Their family, and their peers, enjoy doing healthy and constructive things like
taking hikes. And when our grandchildren look around them, what do they see? They
see young French people who dart around on electric scooters rather than
driving. They look pretty cool and they know it. Young people see their cool peers
almost every day on the trams. We do not want our grandchildren to have to
choose among their society, their family, and their peers. We want all three
levels of influence to maximize the chances that their tipping points will be
in the right direction.
All
this means that, without us trying to cause it, a tipping point might be
reached in which people change their behaviors away from unhealthy and
dangerous ones to healthy and constructive ones.
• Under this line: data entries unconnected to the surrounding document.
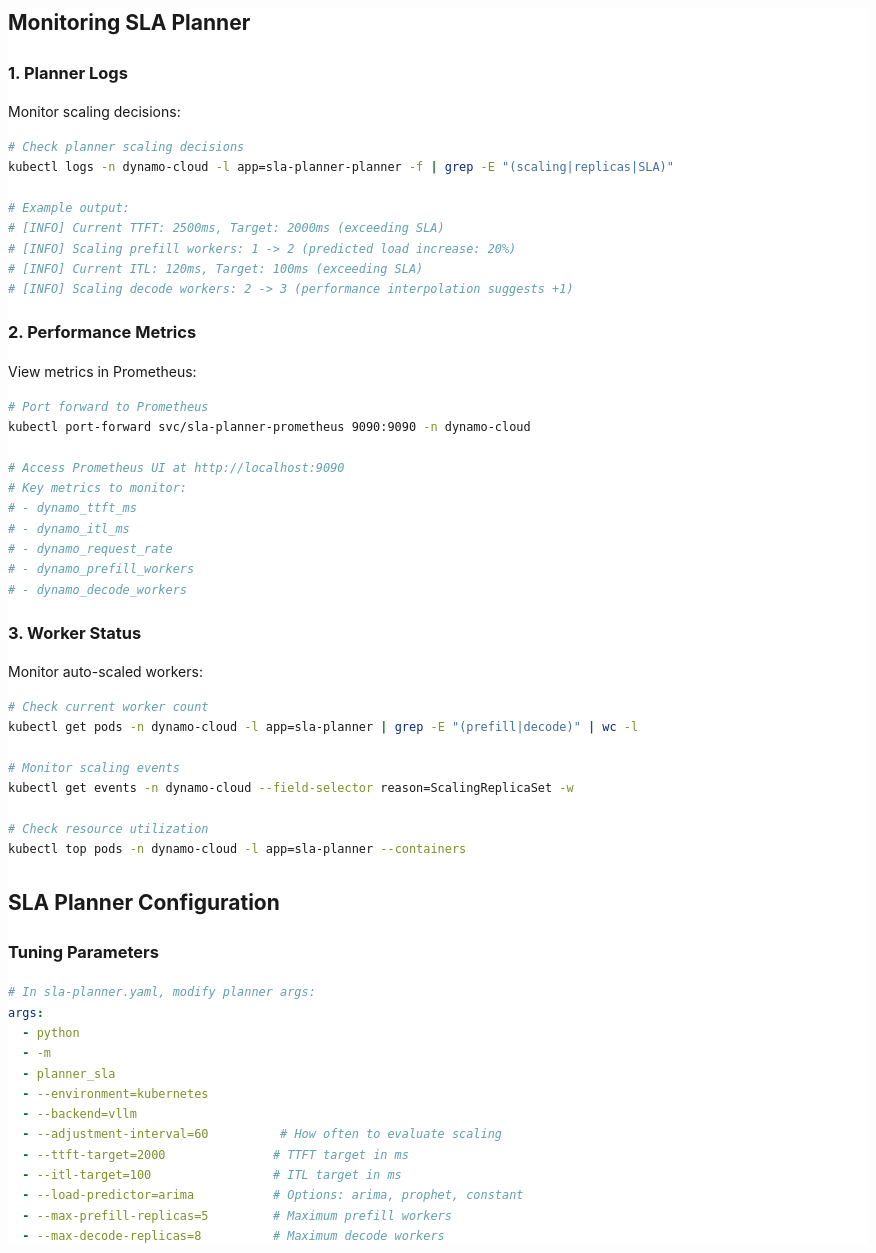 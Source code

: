 ## Monitoring SLA Planner

### 1. Planner Logs
Monitor scaling decisions:

```bash
# Check planner scaling decisions
kubectl logs -n dynamo-cloud -l app=sla-planner-planner -f | grep -E "(scaling|replicas|SLA)"

# Example output:
# [INFO] Current TTFT: 2500ms, Target: 2000ms (exceeding SLA)
# [INFO] Scaling prefill workers: 1 -> 2 (predicted load increase: 20%)
# [INFO] Current ITL: 120ms, Target: 100ms (exceeding SLA)  
# [INFO] Scaling decode workers: 2 -> 3 (performance interpolation suggests +1)
```

### 2. Performance Metrics
View metrics in Prometheus:

```bash
# Port forward to Prometheus
kubectl port-forward svc/sla-planner-prometheus 9090:9090 -n dynamo-cloud

# Access Prometheus UI at http://localhost:9090
# Key metrics to monitor:
# - dynamo_ttft_ms
# - dynamo_itl_ms  
# - dynamo_request_rate
# - dynamo_prefill_workers
# - dynamo_decode_workers
```

### 3. Worker Status
Monitor auto-scaled workers:

```bash
# Check current worker count
kubectl get pods -n dynamo-cloud -l app=sla-planner | grep -E "(prefill|decode)" | wc -l

# Monitor scaling events
kubectl get events -n dynamo-cloud --field-selector reason=ScalingReplicaSet -w

# Check resource utilization
kubectl top pods -n dynamo-cloud -l app=sla-planner --containers
```

## SLA Planner Configuration

### Tuning Parameters

```yaml
# In sla-planner.yaml, modify planner args:
args:
  - python
  - -m
  - planner_sla
  - --environment=kubernetes
  - --backend=vllm
  - --adjustment-interval=60          # How often to evaluate scaling
  - --ttft-target=2000               # TTFT target in ms
  - --itl-target=100                 # ITL target in ms
  - --load-predictor=arima           # Options: arima, prophet, constant
  - --max-prefill-replicas=5         # Maximum prefill workers
  - --max-decode-replicas=8          # Maximum decode workers
```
It only takes a spark.
Don’t
hold your breath in anticipation, however. When a tipping point is reached, the
process could tip in a dangerous direction as easily as a healthy one. It is at
least as easy for good people to become violent as for bad people to become
good. It all depends on who the influencers are. And influencers are very
seldom the people who know the truth. A tipping point can accelerate dangerous
trends as easily as preventing them.